Task description:
When a line below contains the string "qquad", show that line.

_ _ _ _

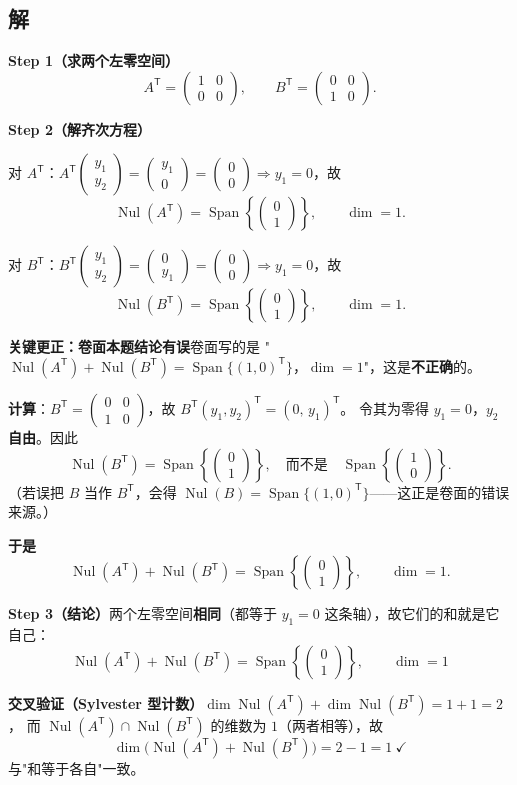 \documentclass[10pt]{ctexart}
\newcommand{\Nul}{\operatorname{Nul}}
\newcommand{\Span}{\operatorname{Span}}
\newcommand{\TT}{^{\mathsf T}}
\newcommand{\bv}[1]{\begin{pmatrix}#1\end{pmatrix}}
\begin{document}
\subsection*{解}

\textbf{Step 1（求两个左零空间）}\quad
\[
A\TT=\bv{1&0\\0&0},\qquad B\TT=\bv{0&0\\1&0} .
\]

\textbf{Step 2（解齐次方程）}\quad

对 $A\TT$：$A\TT\bv{y_1\\y_2}=\bv{y_1\\0}=\bv{0\\0}\Rightarrow y_1=0$，故
\[
\Nul(A\TT)=\Span\left\{\bv{0\\1}\right\},\qquad \dim=1 .
\]

对 $B\TT$：$B\TT\bv{y_1\\y_2}=\bv{0\\y_1}=\bv{0\\0}\Rightarrow y_1=0$，故
\[
\Nul(B\TT)=\Span\left\{\bv{0\\1}\right\},\qquad \dim=1 .
\]

\begin{fixbox}
\textbf{关键更正：卷面本题结论有误}\quad 卷面写的是
"$\Nul(A\TT)+\Nul(B\TT)=\Span\{(1,0)\TT\}$，$\dim=1$"，这是\textbf{不正确}的。

\textbf{计算}：$B\TT=\bv{0&0\\1&0}$，故 $B\TT(y_1,y_2)\TT=(0,\,y_1)\TT$。
令其为零得 $y_1=0$，$y_2$ \textbf{自由}。因此
\[
\Nul(B\TT)=\Span\left\{\bv{0\\1}\right\},\quad\text{而不是}\quad\Span\left\{\bv{1\\0}\right\}.
\]
（若误把 $B$ 当作 $B\TT$，会得 $\Nul(B)=\Span\{(1,0)\TT\}$——这正是卷面的错误来源。）

\textbf{于是}
\[
\Nul(A\TT)+\Nul(B\TT)=\Span\left\{\bv{0\\1}\right\},\qquad \dim=1 .
\]
\end{fixbox}

\textbf{Step 3（结论）}\quad 两个左零空间\textbf{相同}（都等于 $y_1=0$ 这条轴），故它们的和就是它自己：
\[
\boxed{\ \Nul(A\TT)+\Nul(B\TT)=\Span\left\{\bv{0\\1}\right\},\qquad \dim=1\ }
\]

\textbf{交叉验证（Sylvester 型计数）}\quad $\dim\Nul(A\TT)+\dim\Nul(B\TT)=1+1=2$，
而 $\Nul(A\TT)\cap\Nul(B\TT)$ 的维数为 $1$（两者相等），故
\[
\dim\big(\Nul(A\TT)+\Nul(B\TT)\big)=2-1=1\ \checkmark
\]
与"和等于各自"一致。
\end{document}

_ _ _ _

Task answer:
A\TT=\bv{1&0\\0&0},\qquad B\TT=\bv{0&0\\1&0} .
\Nul(A\TT)=\Span\left\{\bv{0\\1}\right\},\qquad \dim=1 .
\Nul(B\TT)=\Span\left\{\bv{0\\1}\right\},\qquad \dim=1 .
\Nul(A\TT)+\Nul(B\TT)=\Span\left\{\bv{0\\1}\right\},\qquad \dim=1 .
\boxed{\ \Nul(A\TT)+\Nul(B\TT)=\Span\left\{\bv{0\\1}\right\},\qquad \dim=1\ }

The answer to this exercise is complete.